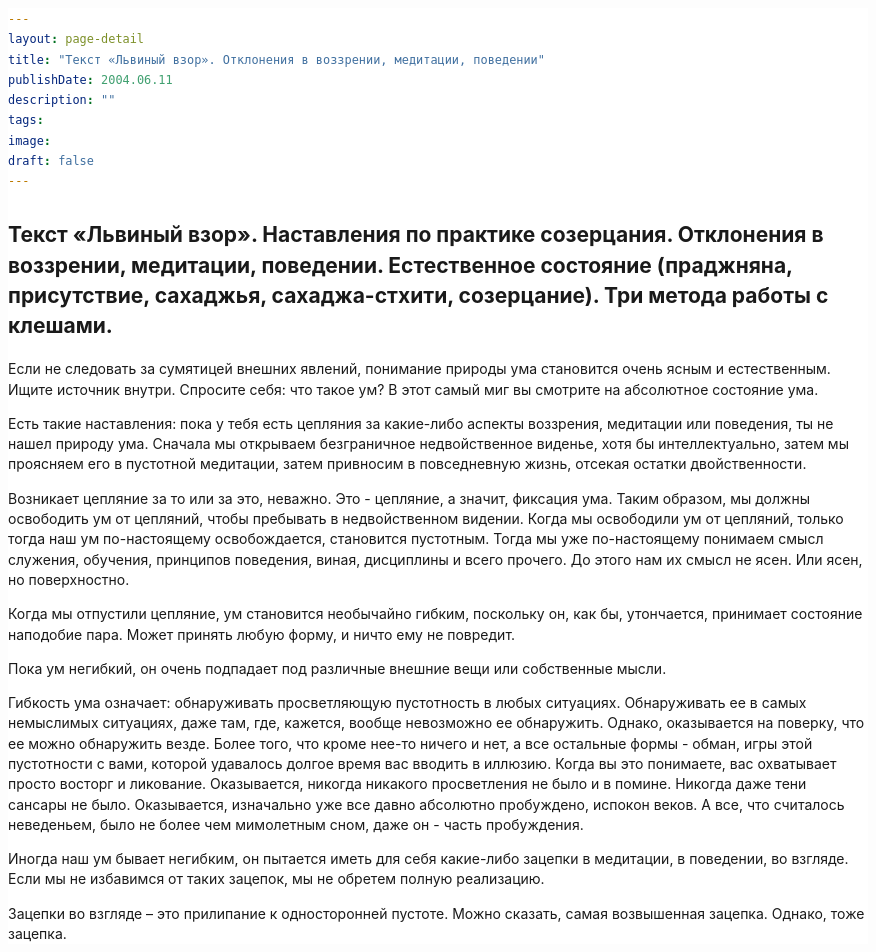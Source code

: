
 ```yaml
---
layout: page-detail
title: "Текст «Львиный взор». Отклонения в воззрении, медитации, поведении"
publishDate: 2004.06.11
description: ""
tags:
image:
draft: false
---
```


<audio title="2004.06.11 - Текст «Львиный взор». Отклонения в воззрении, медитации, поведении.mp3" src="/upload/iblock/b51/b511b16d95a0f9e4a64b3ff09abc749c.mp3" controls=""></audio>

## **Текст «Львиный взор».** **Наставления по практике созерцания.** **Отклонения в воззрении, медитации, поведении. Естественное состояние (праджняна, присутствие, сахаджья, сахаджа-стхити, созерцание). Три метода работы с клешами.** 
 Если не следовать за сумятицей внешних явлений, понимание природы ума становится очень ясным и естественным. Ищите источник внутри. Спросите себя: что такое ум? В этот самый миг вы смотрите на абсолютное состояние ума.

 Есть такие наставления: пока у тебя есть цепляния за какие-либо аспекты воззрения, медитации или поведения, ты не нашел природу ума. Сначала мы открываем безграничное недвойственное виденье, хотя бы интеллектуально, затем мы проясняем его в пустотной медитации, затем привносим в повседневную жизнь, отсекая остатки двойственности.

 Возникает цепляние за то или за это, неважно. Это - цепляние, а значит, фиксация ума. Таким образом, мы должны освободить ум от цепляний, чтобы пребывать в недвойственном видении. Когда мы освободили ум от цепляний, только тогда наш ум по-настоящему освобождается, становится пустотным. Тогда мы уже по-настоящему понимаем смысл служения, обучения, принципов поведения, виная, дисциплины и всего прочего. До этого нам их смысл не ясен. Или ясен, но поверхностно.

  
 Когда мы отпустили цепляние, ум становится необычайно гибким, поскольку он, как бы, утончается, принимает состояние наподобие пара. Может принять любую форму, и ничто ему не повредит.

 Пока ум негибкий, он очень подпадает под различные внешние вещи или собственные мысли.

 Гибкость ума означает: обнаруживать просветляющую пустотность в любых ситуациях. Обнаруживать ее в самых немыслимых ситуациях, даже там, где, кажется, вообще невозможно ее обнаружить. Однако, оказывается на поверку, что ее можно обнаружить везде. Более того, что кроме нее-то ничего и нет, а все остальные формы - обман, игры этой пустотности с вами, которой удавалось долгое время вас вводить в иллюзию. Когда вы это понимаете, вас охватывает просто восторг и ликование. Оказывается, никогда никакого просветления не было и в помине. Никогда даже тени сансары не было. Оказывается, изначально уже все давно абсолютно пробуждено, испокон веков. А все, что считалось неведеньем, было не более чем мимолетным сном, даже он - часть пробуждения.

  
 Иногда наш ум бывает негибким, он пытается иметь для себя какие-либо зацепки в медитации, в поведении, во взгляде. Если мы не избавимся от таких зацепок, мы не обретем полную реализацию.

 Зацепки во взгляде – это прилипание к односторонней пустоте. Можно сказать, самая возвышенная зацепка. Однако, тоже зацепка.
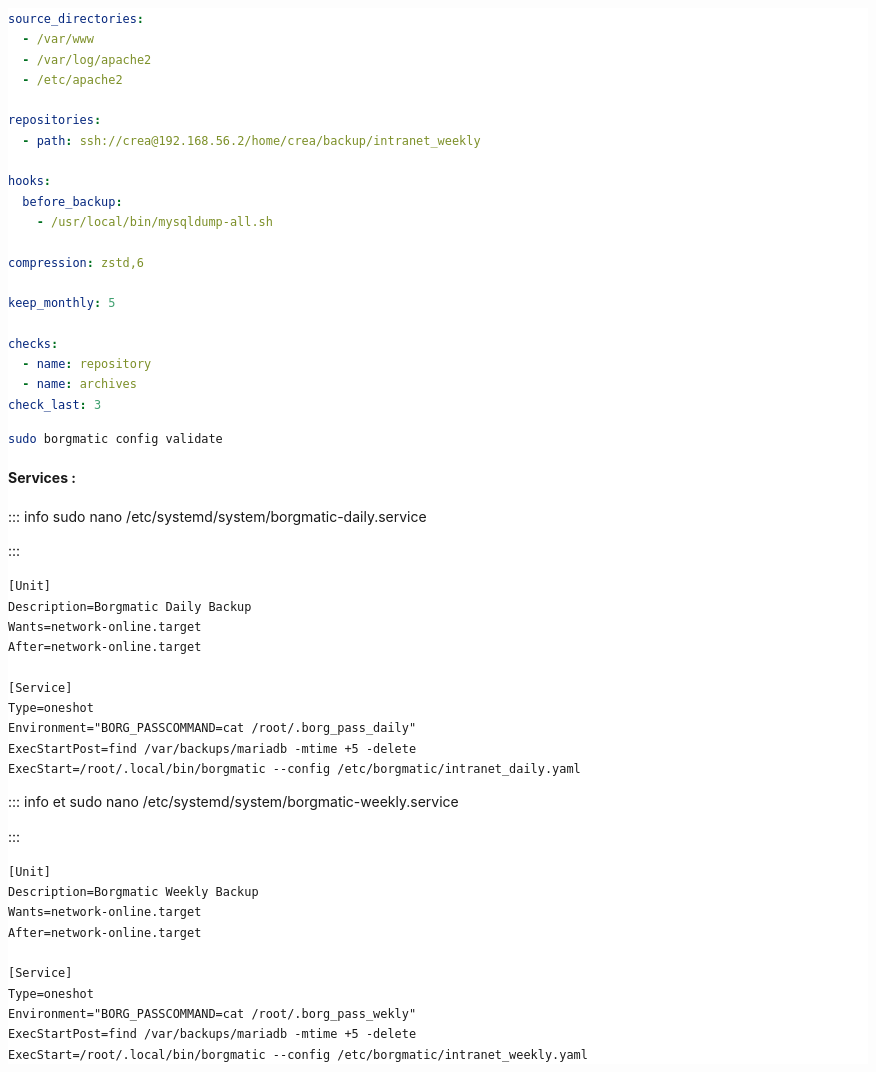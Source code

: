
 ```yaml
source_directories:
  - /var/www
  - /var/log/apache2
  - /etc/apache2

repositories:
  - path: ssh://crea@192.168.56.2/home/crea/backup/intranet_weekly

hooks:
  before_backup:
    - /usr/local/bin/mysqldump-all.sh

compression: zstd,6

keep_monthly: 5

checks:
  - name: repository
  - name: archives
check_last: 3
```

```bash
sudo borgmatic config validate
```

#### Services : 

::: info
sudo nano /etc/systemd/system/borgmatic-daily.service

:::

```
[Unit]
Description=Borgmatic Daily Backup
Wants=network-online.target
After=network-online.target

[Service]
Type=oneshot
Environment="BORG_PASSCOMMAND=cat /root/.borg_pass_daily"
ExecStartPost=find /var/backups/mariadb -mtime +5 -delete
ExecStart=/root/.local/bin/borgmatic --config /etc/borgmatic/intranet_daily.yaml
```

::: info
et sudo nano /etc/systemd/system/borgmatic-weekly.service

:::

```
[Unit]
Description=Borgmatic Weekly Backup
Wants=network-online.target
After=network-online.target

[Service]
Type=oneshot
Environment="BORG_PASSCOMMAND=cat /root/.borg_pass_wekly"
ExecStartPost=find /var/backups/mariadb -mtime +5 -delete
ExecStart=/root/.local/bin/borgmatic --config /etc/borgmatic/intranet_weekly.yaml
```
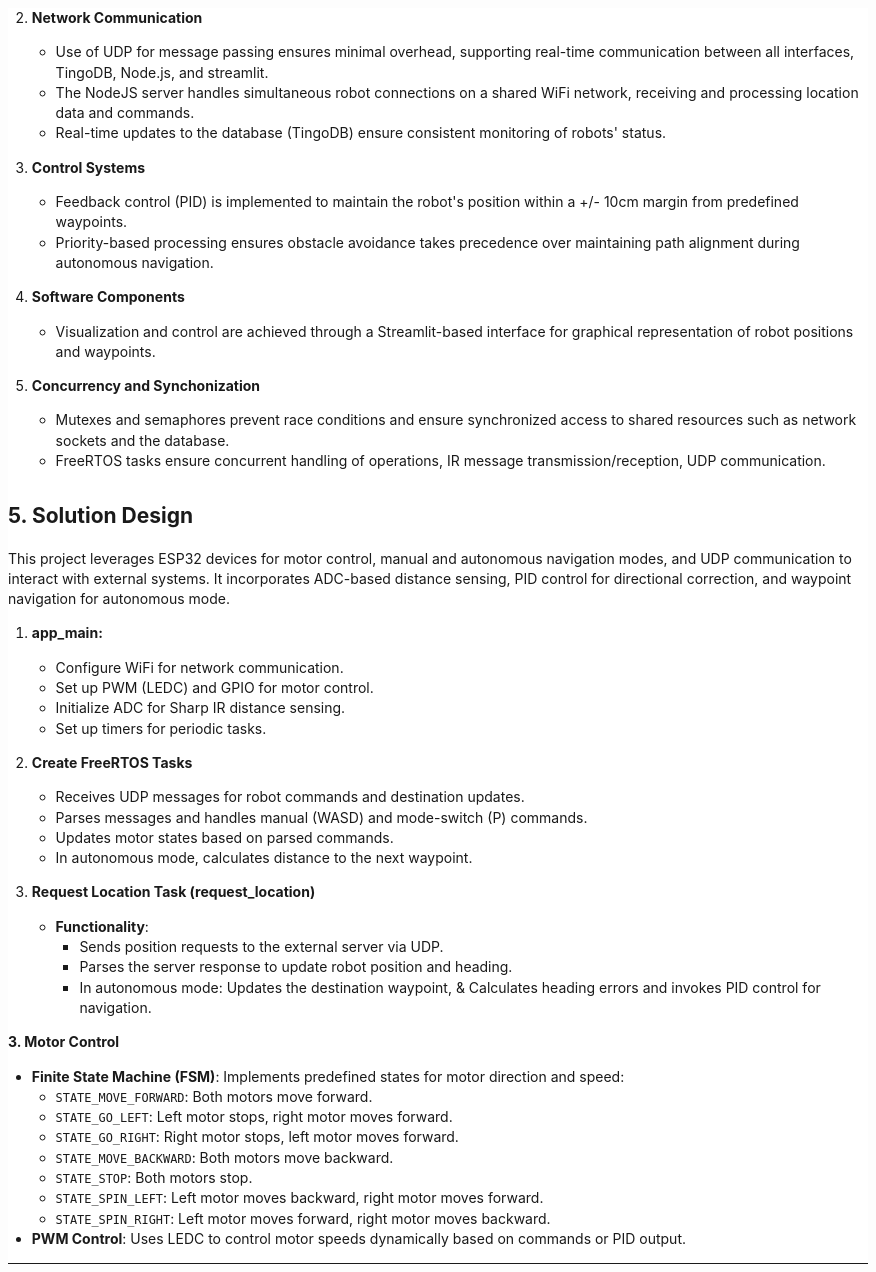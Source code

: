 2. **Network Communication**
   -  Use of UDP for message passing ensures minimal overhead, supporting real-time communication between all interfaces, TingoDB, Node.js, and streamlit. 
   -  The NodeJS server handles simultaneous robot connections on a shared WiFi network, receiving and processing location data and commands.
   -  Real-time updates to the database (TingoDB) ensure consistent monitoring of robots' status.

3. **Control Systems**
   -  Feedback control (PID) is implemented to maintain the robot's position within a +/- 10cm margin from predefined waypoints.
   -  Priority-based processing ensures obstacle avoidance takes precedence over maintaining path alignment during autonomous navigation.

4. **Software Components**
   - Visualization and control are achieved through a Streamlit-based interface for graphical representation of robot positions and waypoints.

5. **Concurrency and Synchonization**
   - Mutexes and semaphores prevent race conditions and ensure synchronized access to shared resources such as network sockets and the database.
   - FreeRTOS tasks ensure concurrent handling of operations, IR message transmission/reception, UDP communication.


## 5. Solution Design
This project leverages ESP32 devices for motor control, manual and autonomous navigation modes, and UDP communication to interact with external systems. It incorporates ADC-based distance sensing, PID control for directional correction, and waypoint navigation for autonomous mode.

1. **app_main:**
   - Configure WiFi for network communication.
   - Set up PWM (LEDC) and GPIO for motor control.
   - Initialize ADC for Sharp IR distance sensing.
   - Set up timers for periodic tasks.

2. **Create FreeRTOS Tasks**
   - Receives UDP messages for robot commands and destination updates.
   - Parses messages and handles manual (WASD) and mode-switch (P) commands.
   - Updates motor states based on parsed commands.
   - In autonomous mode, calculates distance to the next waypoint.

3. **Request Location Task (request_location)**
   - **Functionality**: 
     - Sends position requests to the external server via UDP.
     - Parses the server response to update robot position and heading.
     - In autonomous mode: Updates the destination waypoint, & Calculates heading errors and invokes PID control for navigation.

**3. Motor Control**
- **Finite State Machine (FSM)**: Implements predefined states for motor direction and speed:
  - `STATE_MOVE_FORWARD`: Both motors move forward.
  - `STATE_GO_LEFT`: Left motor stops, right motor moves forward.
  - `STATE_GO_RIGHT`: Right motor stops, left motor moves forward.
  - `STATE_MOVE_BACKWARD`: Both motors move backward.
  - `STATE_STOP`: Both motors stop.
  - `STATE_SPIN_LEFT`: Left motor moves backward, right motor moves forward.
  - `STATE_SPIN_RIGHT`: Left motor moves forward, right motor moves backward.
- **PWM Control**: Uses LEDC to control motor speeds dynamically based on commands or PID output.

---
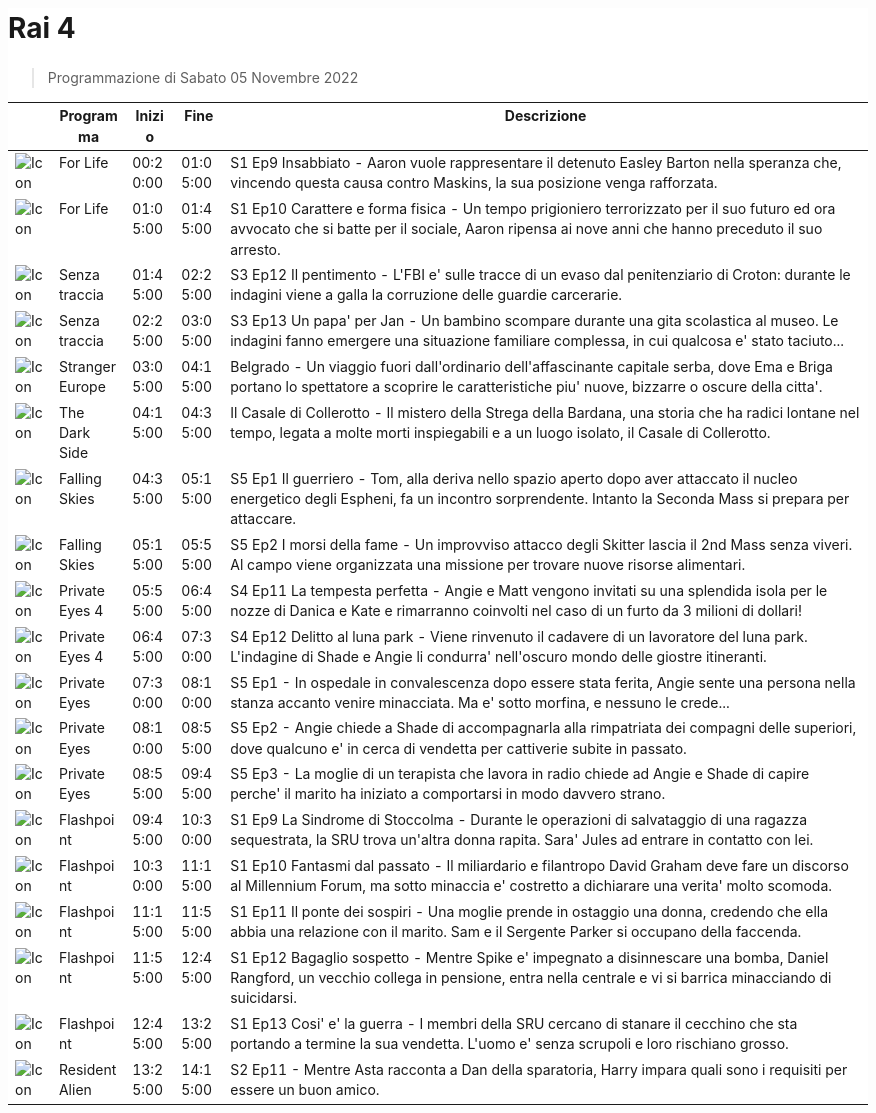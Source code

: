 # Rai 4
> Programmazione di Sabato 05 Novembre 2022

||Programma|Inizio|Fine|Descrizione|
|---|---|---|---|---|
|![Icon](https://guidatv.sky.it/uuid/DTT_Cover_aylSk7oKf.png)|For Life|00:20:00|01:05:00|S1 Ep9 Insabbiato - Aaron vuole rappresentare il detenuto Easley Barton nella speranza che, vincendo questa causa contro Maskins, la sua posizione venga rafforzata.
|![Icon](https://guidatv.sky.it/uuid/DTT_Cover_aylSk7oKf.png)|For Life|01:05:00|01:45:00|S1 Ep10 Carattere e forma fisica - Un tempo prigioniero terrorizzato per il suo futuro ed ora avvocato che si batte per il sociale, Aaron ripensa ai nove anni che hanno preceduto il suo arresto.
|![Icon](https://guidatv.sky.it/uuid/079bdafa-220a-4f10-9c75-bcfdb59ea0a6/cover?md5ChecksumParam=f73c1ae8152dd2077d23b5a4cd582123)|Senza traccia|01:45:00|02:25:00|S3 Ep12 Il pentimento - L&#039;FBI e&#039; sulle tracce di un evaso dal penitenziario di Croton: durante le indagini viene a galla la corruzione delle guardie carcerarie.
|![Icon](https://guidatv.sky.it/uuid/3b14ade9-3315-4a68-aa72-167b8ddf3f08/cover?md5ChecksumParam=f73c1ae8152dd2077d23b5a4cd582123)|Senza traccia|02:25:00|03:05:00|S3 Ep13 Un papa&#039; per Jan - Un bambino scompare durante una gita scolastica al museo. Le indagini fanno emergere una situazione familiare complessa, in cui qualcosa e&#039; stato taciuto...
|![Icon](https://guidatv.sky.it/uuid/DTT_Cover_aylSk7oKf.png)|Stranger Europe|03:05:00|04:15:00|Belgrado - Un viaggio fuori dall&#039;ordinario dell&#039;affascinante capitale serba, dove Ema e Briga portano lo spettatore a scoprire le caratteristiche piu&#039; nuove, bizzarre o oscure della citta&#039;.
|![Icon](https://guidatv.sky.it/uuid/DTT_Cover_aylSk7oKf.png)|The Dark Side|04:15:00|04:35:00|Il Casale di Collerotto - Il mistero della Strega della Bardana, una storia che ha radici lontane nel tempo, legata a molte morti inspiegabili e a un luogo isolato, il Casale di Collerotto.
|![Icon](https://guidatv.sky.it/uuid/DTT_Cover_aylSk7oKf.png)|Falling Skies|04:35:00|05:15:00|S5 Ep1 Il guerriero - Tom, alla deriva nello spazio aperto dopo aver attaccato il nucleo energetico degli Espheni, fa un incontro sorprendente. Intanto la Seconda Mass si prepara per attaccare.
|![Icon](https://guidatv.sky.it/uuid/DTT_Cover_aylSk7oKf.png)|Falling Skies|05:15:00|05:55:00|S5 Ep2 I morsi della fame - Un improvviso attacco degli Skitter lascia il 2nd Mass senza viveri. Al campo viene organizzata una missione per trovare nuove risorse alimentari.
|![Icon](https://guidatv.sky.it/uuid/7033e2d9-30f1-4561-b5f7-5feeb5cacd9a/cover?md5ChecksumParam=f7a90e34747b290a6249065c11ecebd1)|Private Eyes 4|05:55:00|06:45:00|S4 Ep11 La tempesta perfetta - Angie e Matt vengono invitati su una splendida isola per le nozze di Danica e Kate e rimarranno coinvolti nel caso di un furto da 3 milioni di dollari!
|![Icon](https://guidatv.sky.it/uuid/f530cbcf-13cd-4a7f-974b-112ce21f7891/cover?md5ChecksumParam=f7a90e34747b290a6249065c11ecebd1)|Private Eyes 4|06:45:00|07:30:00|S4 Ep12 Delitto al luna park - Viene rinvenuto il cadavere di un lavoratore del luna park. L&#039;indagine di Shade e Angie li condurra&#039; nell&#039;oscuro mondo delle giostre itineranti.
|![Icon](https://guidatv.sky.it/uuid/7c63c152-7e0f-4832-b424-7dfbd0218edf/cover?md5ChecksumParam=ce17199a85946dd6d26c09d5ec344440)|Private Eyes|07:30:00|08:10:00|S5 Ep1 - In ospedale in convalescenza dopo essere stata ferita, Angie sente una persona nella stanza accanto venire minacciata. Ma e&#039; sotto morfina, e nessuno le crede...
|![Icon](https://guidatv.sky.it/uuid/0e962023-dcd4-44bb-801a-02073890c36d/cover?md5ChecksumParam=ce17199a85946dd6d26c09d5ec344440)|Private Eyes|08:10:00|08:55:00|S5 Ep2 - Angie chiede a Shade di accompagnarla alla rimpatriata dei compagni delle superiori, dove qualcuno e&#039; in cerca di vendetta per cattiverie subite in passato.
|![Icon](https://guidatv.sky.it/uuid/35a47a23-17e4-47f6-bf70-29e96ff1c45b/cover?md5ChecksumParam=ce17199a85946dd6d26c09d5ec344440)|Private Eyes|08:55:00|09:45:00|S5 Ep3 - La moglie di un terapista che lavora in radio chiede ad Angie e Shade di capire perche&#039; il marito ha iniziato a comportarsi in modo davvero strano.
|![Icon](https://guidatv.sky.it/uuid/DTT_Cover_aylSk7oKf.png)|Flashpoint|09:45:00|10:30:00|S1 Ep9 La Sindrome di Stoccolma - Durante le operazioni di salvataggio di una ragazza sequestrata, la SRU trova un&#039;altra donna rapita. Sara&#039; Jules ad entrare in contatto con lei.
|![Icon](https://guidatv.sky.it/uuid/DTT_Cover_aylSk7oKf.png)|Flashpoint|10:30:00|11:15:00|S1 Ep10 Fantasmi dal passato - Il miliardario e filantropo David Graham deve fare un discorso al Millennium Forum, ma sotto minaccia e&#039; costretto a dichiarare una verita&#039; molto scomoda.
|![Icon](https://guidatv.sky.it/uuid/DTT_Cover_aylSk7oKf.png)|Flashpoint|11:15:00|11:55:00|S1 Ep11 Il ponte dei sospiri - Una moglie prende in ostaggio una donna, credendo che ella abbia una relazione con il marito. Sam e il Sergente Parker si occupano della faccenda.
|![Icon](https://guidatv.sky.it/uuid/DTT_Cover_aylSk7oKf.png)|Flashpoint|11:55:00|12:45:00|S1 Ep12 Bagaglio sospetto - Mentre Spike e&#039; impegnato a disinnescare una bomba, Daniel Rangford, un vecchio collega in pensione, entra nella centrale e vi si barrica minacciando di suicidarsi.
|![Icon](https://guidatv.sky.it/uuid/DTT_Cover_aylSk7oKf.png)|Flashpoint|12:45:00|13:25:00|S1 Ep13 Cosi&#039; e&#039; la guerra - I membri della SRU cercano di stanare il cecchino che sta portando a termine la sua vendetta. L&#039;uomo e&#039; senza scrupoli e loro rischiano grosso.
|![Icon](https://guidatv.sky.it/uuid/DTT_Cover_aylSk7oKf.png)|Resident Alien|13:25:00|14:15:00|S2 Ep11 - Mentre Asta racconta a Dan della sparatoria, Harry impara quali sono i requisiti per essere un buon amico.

——————

◆ PROBLEM STATEMENT
Though the entries above contain pictures, none should be copied; reproduce only the lines between the one holding "3. **Request Location" and the one holding "posizione venga rafforzata.", inclusive, exactly as written.

◆ EXERCISE ANSWER
3. **Request Location Task (request_location)**
   - **Functionality**: 
     - Sends position requests to the external server via UDP.
     - Parses the server response to update robot position and heading.
     - In autonomous mode: Updates the destination waypoint, & Calculates heading errors and invokes PID control for navigation.

**3. Motor Control**
- **Finite State Machine (FSM)**: Implements predefined states for motor direction and speed:
  - `STATE_MOVE_FORWARD`: Both motors move forward.
  - `STATE_GO_LEFT`: Left motor stops, right motor moves forward.
  - `STATE_GO_RIGHT`: Right motor stops, left motor moves forward.
  - `STATE_MOVE_BACKWARD`: Both motors move backward.
  - `STATE_STOP`: Both motors stop.
  - `STATE_SPIN_LEFT`: Left motor moves backward, right motor moves forward.
  - `STATE_SPIN_RIGHT`: Left motor moves forward, right motor moves backward.
- **PWM Control**: Uses LEDC to control motor speeds dynamically based on commands or PID output.

---
Source code

: # Rai 4
> Programmazione di Sabato 05 Novembre 2022

||Programma|Inizio|Fine|Descrizione|
|---|---|---|---|---|
|![Icon](https://guidatv.sky.it/uuid/DTT_Cover_aylSk7oKf.png)|For Life|00:20:00|01:05:00|S1 Ep9 Insabbiato - Aaron vuole rappresentare il detenuto Easley Barton nella speranza che, vincendo questa causa contro Maskins, la sua posizione venga rafforzata.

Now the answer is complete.